Pharmaceutical industry donors have given nearly twice as much to Bush’s campaign as to Kerry’s, according to the Center for Responsive Politics. Drug industry executives are careful not to take sides publicly, but they warn against “price controls” that they say would cut their research budgets and hinder development of new drugs.

Prescription drug spending has risen rapidly for several years as prices climb and more older people take medicines. State budgets are strapped, the federal government is running record deficits and employers are struggling to pay for workers’ care.

“The budget pressure overall in the federal government, and cost overruns (in Medicare), are going to put enormous pressure on either a Bush or Kerry administration to do something on health-care costs, including drug costs,” Lehman Brothers analyst Rami Armon said.

Kerry could allow importation on his own, but he would need Congress to amend the Medicare program in order for the government to deal directly with manufacturers on prices. The American Medical Association supports that approach, but the Medicare law Bush signed expressly forbids it.

Democrats are viewed as having a chance at gaining control of the Senate, but the House of Representatives is expected to stay in Republican hands, giving them the power to block Kerry’s initiatives if he becomes president.

Bush is not expected to back any broad importation plan, even though he recently hinted he was open to the idea if the drugs from abroad could be certified as safe. Congress would have to “drag (Bush) kicking and screaming” for him to allow imports, Armon said.

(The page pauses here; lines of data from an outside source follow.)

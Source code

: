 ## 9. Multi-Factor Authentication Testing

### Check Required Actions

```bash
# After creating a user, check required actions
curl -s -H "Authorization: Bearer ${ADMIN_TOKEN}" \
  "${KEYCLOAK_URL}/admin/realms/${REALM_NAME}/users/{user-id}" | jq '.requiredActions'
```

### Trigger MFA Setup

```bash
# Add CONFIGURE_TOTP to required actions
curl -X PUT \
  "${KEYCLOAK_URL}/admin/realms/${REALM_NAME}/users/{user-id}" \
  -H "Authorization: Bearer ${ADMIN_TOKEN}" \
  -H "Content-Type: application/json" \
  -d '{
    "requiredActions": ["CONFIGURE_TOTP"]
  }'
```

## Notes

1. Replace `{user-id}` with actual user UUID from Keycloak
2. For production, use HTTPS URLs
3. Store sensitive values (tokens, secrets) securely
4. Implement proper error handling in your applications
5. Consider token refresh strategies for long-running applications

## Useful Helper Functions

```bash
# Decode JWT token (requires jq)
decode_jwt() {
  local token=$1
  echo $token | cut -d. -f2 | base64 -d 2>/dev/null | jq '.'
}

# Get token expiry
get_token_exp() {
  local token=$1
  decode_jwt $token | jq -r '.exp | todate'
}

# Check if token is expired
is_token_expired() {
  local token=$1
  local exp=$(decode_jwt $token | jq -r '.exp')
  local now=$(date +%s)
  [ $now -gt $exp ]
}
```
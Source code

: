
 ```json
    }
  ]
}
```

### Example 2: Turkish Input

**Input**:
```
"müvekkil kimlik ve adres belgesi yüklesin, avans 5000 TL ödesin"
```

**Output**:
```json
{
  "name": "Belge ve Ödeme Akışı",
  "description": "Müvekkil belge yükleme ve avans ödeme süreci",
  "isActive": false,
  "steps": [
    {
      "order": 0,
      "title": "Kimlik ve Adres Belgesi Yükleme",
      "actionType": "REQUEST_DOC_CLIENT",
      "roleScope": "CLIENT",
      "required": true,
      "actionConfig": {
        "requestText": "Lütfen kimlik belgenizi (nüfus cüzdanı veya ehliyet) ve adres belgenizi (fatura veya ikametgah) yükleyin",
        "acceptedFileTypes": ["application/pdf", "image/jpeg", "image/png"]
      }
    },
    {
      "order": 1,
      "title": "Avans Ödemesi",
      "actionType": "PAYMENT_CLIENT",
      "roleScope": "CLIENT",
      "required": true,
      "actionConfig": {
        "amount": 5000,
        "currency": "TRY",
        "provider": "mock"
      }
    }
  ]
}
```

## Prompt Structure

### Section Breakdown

Even without direct deals with drug companies, either Bush or Kerry could use Medicare to push prices lower, Armon said. Bids will come to the Centers for Medicare and Medicaid Services (CMS) from prescription drug managers, known as PBMs. CMS can reject any bids they deem too high, forcing the PBMs to go back to drug makers and get a better deal, Armon said.

Harvard University health economist Richard Frank, writing recently in the New England Journal of Medicine, said the economic impact of either importation or government controls of drug prices is uncertain. “The United States is entering uncharted waters in both of these key areas,” he said.

Generic drug makers likely will benefit from Bush’s support of Health Savings Accounts, health-care consultant Maureen Cotter said. People can set aside their own money tax-free and use it to purchase medicines and services. Cotter said she thinks people will lean toward lower-priced generics once their own money is at stake.